About this task: Copy each line of the data that has "voting" in it.

The input:
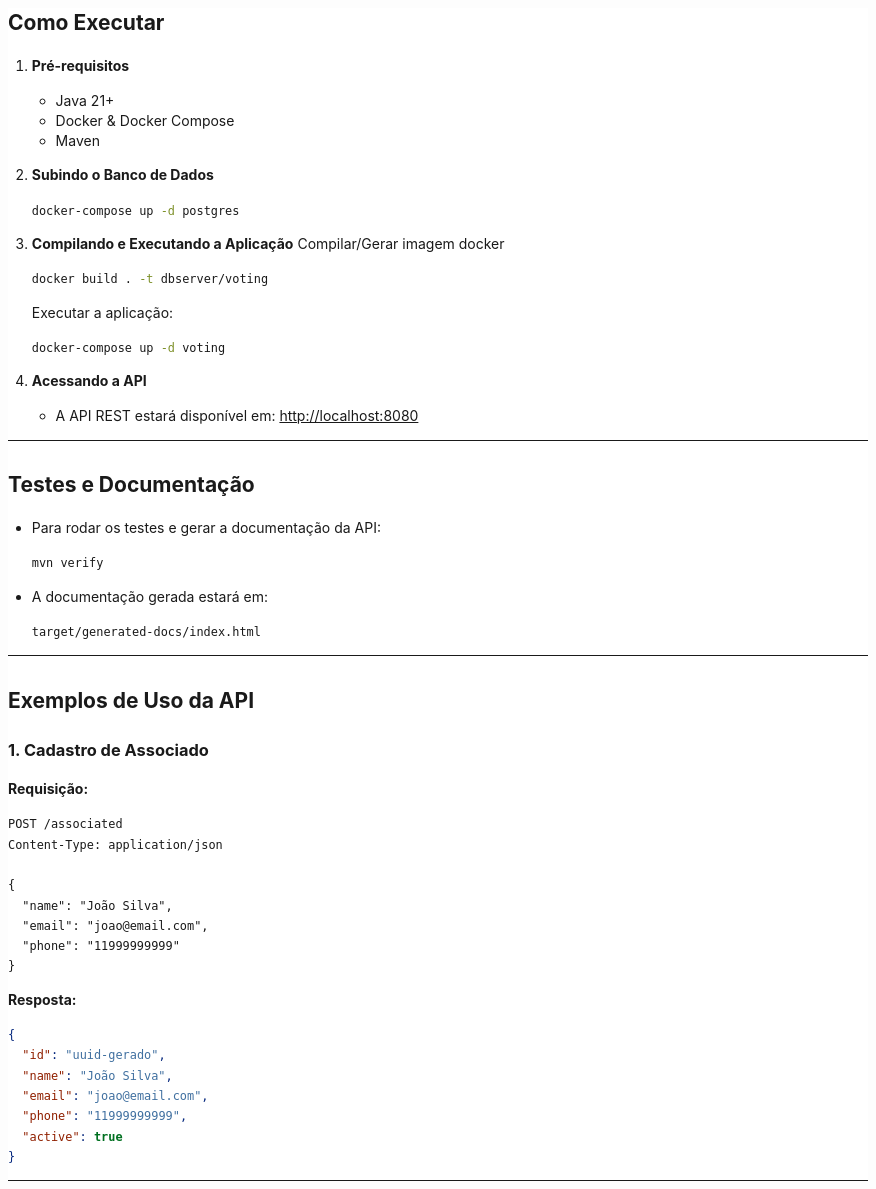 
## Como Executar

1. **Pré-requisitos**
   - Java 21+
   - Docker & Docker Compose
   - Maven

2. **Subindo o Banco de Dados**
   ```bash
   docker-compose up -d postgres
   ```

3. **Compilando e Executando a Aplicação**
   Compilar/Gerar imagem docker
   ```bash
   docker build . -t dbserver/voting
   ```
   Executar a aplicação:
   ```bash
   docker-compose up -d voting
   ```

4. **Acessando a API**
   - A API REST estará disponível em: [http://localhost:8080](http://localhost:8080)

---

## Testes e Documentação

- Para rodar os testes e gerar a documentação da API:
  ```bash
  mvn verify
  ```
- A documentação gerada estará em:
  ```
  target/generated-docs/index.html
  ```

---

## Exemplos de Uso da API

### 1. Cadastro de Associado

**Requisição:**
```http
POST /associated
Content-Type: application/json

{
  "name": "João Silva",
  "email": "joao@email.com",
  "phone": "11999999999"
}
```
**Resposta:**
```json
{
  "id": "uuid-gerado",
  "name": "João Silva",
  "email": "joao@email.com",
  "phone": "11999999999",
  "active": true
}
```

---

Answer box:
   docker build . -t dbserver/voting
   docker-compose up -d voting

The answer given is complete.